Christine is of course correct. I would like to post 3 of many refs. For more, look in my book "Articulation and Intelligibility" published by Morgan Claypool, 2005.

If you are finding differently for an ASR system, then that just shows
that the HMM "Gain" is turned up way too high. By that I mean, its ignoring the input to some extent, and looking for words that it can put together that make some sense, and thus have a combined low entropy (independent of other phones that it recognizes).

Let me give an example: What if the spoken utterance was:
"The make had a blue type"
and assume the recognizer got, at the phone level:
"the make had a blue type" (100% correct),
then the recognizer would report:
"the man had a blue tie"

Get it?
What if your relative calls you on the phone, and leaves a message,
that gets transcribed
"a large ant was fried"
and then you listen to the message, and it is really
"your great aunt just died"
That wouldnt be too good, would it.
Maybe not a very good example. They are better taken off of a real system.

All the example I have are my personal phone messages (text and wav files), and they have things in them I cant make public.
But they can be pretty funny sets of errors, I'll tell you!

Tell us what really happened, please. I dont care how off topic it is.
Its not off topic, IMO.

A comment: It is my opinion that ASR people will not report the phone scores because they dont want their funding sources to dry up. Typically these phone scores are quite low (compared to human scores, that is), being in the 50-75% range, with no noise. When the SNR gets "down" to +10, things are falling appart, and at 0 dB SNR, the scores (in one case I know) are below chance. Yes below chance!
Human phone error rates start at somewhere between 1.5-2 % error in quiet. At +10 dB SNR (AI~0.5), the Miller Nicely phone error rate was about 10%. At 0 dB the AI is about 0.2 (Allen 2005, JASA, Fig. 6) which gives a phone error rate of about 30%. The 50% point is about -6dB SNR, and an AI of about 0.06.

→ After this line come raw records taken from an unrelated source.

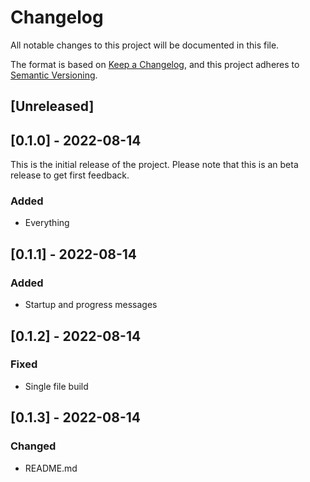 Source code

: # Changelog
All notable changes to this project will be documented in this file.

The format is based on [Keep a Changelog](https://keepachangelog.com/en/1.0.0/),
and this project adheres to [Semantic Versioning](https://semver.org/spec/v2.0.0.html).

## [Unreleased]

## [0.1.0] - 2022-08-14
This is the initial release of the project. Please note that this is an beta release to get first feedback. 
### Added
- Everything

## [0.1.1] - 2022-08-14
### Added
- Startup and progress messages

## [0.1.2] - 2022-08-14
### Fixed
- Single file build

## [0.1.3] - 2022-08-14
### Changed
- README.md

We have unpublished results (in review) where we repeated some of this and found 2% error in quiet (consonants scored from CVs), 10% at -6 dB SNR, and 50% error at -18 dB SNR. However, we found that there are 3 sets of consonants, with one group of 5 consonants, having very high error. These bias the average numbers way up. The rest of the sounds (11 of them) are much better than what I quote above. One group has an error of 0.5% error in quiet (5 errors per 1000 presentations).

I have run on too long.

Please tell us more!

Jont Allen


The statement of the reviewer--that better phone recognition does not mean
better word recognition--is wrong.  It is possible that the reviewer could
support this statement with data from poorly conducted speech recognition
tests like, for example, those conducted with an inadequate number of speech
items, or when mean scores comprise scores of too few listeners.

Christine Rankovic